After examining the result YAML file, you can apply to the management cluster using:

kubectl apply -f docker-rke2-clusterctl.yaml

Developer Guide

This section describes the workflow for regular developer tasks, such as:

  • Development guide
  • Releasing a new version of CAPRKE2

Development

The following instructions are for development purposes.

  1. Clone the Cluster API Repo into the GOPATH

    Why clone into the GOPATH? There have been historic issues with code generation tools when they are run outside the go path

  2. Fork the Cluster API Provider RKE2 repo

  3. Clone your new repo into the GOPATH (i.e. ~/go/src/github.com/yourname/cluster-api-provider-rke2)

  4. Ensure Tilt and kind are installed

  5. Create a tilt-settings.json file in the root of the directory where you cloned the Cluster API repo in step 1.

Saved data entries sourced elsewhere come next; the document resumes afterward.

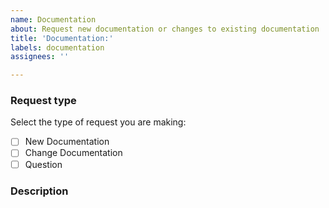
 ```yaml
---
name: Documentation
about: Request new documentation or changes to existing documentation
title: 'Documentation:'
labels: documentation
assignees: ''

---
```


### Request type
Select the type of request you are making:
- [ ] New Documentation
- [ ] Change Documentation
- [ ] Question

### Description
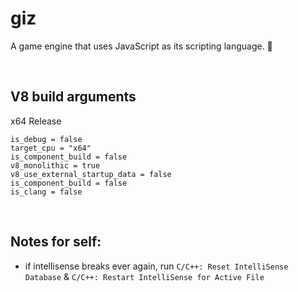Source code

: # giz

A game engine that uses JavaScript as its scripting language. 💪

<br />

## V8 build arguments

x64 Release

```
is_debug = false
target_cpu = "x64"
is_component_build = false
v8_monolithic = true
v8_use_external_startup_data = false
is_component_build = false
is_clang = false
```

<br />

## Notes for self:

- if intellisense breaks ever again, run `C/C++: Reset IntelliSense Database` & `C/C++: Restart IntelliSense for Active File`

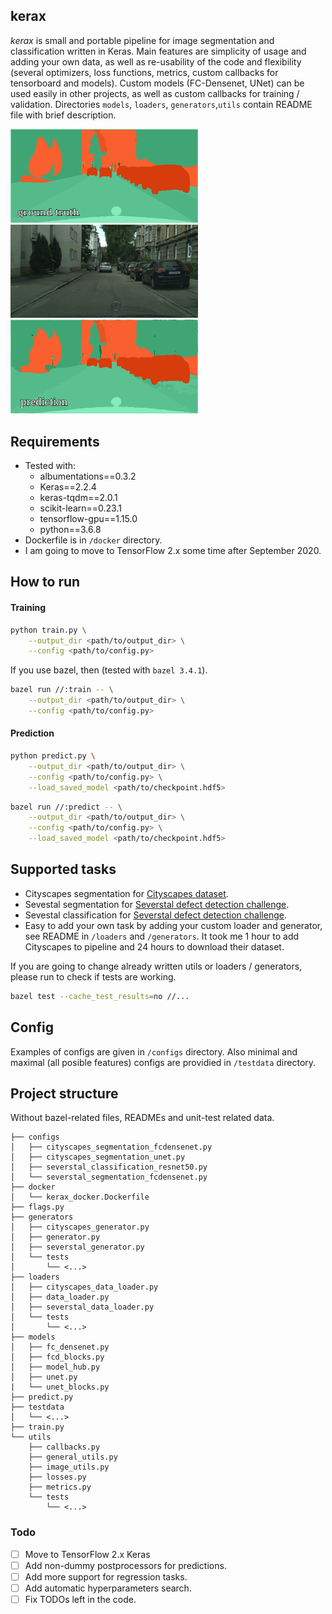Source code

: ## kerax

*kerax* is small and portable pipeline for image segmentation and classification written in Keras. Main features are simplicity of usage and adding your own data, as well as re-usability of the code and flexibility (several optimizers, loss functions, metrics, custom callbacks for tensorboard and models). Custom models (FC-Densenet, UNet) can be used easily in other projects, as well as custom callbacks for training / validation. Directories `models`, `loaders`, `generators`,`utils` contain README file with brief description.


<p float="left">
  <img src="./testdata/example_ground.png" width="300" />
  <img src="./testdata/example_image.png" width="300" />
  <img src="./testdata/example_prediction.png" width="300" />
</p>


## Requirements
* Tested with:
    * albumentations==0.3.2
    * Keras==2.2.4
    * keras-tqdm==2.0.1
    * scikit-learn==0.23.1
    * tensorflow-gpu==1.15.0
    * python==3.6.8
* Dockerfile is in `/docker` directory.
* I am going to move to TensorFlow 2.x some time after September 2020.

## How to run

#### Training
```bash
python train.py \
    --output_dir <path/to/output_dir> \
    --config <path/to/config.py>
```

If you use bazel, then (tested with `bazel 3.4.1`).
```bash
bazel run //:train -- \
    --output_dir <path/to/output_dir> \
    --config <path/to/config.py>
```

#### Prediction
```bash
python predict.py \
    --output_dir <path/to/output_dir> \
    --config <path/to/config.py> \
    --load_saved_model <path/to/checkpoint.hdf5>
```

```bash
bazel run //:predict -- \
    --output_dir <path/to/output_dir> \
    --config <path/to/config.py> \
    --load_saved_model <path/to/checkpoint.hdf5>
```

## Supported tasks

* Cityscapes segmentation for [Cityscapes dataset](cityscapes-dataset.com).
* Sevestal segmentation for [Severstal defect detection challenge](https://www.kaggle.com/c/severstal-steel-defect-detection). 
* Sevestal classification for [Severstal defect detection challenge](https://www.kaggle.com/c/severstal-steel-defect-detection). 
* Easy to add your own task by adding your custom loader and generator, see README in `/loaders` and `/generators`. It took me 1 hour to add Cityscapes to pipeline and 24 hours to download their dataset.


If you are going to change already written utils or loaders / generators, please run to check if tests are working.
```bash
bazel test --cache_test_results=no //...
```

## Config

Examples of configs are given in `/configs` directory.
Also minimal and maximal (all posible features) configs are providied in `/testdata` directory.

## Project structure

Without bazel-related files, READMEs and unit-test related data. 
```
├── configs
│   ├── cityscapes_segmentation_fcdensenet.py
│   ├── cityscapes_segmentation_unet.py
│   ├── severstal_classification_resnet50.py
│   └── severstal_segmentation_fcdensenet.py
├── docker
│   └── kerax_docker.Dockerfile
├── flags.py
├── generators
│   ├── cityscapes_generator.py
│   ├── generator.py
│   ├── severstal_generator.py
│   └── tests
│       └── <...>
├── loaders
│   ├── cityscapes_data_loader.py
│   ├── data_loader.py
│   ├── severstal_data_loader.py
│   └── tests
│       └── <...>
├── models
│   ├── fc_densenet.py
│   ├── fcd_blocks.py
│   ├── model_hub.py
│   ├── unet.py
|   └── unet_blocks.py
├── predict.py
├── testdata
│   └── <...>
├── train.py
└── utils
    ├── callbacks.py
    ├── general_utils.py
    ├── image_utils.py
    ├── losses.py
    ├── metrics.py
    └── tests
        └── <...>
```

### Todo

- [ ] Move to TensorFlow 2.x Keras
- [ ] Add non-dummy postprocessors for predictions.
- [ ] Add more support for regression tasks.
- [ ] Add automatic hyperparameters search.
- [ ] Fix TODOs left in the code.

  6. Add the following contents to the file (replace /path/to/clone/of/ with appropriate file path and "yourname" with your github account name):

    {
        "default_registry": "ghcr.io/yourname",
        "provider_repos": ["/path/to/clone/of/github.com/yourname/cluster-api-provider-rke2"],
        "enable_providers": ["docker", "rke2-bootstrap", "rke2-control-plane"],
        "kustomize_substitutions": {
            "EXP_MACHINE_POOL": "true",
            "EXP_CLUSTER_RESOURCE_SET": "true"
        },
        "extra_args": {
            "rke2-bootstrap": ["--v=4"],
            "rke2-control-plane": ["--v=4"],
            "core": ["--v=4"]
        },
        "debug": {
            "rke2-bootstrap": {
                "continue": true,
                "port": 30001
            },
            "rke2-control-plane": {
                "continue": true,
                "port": 30002
            }
        }
    }
    
  7. Open another terminal (or pane) and go to the cluster-api directory.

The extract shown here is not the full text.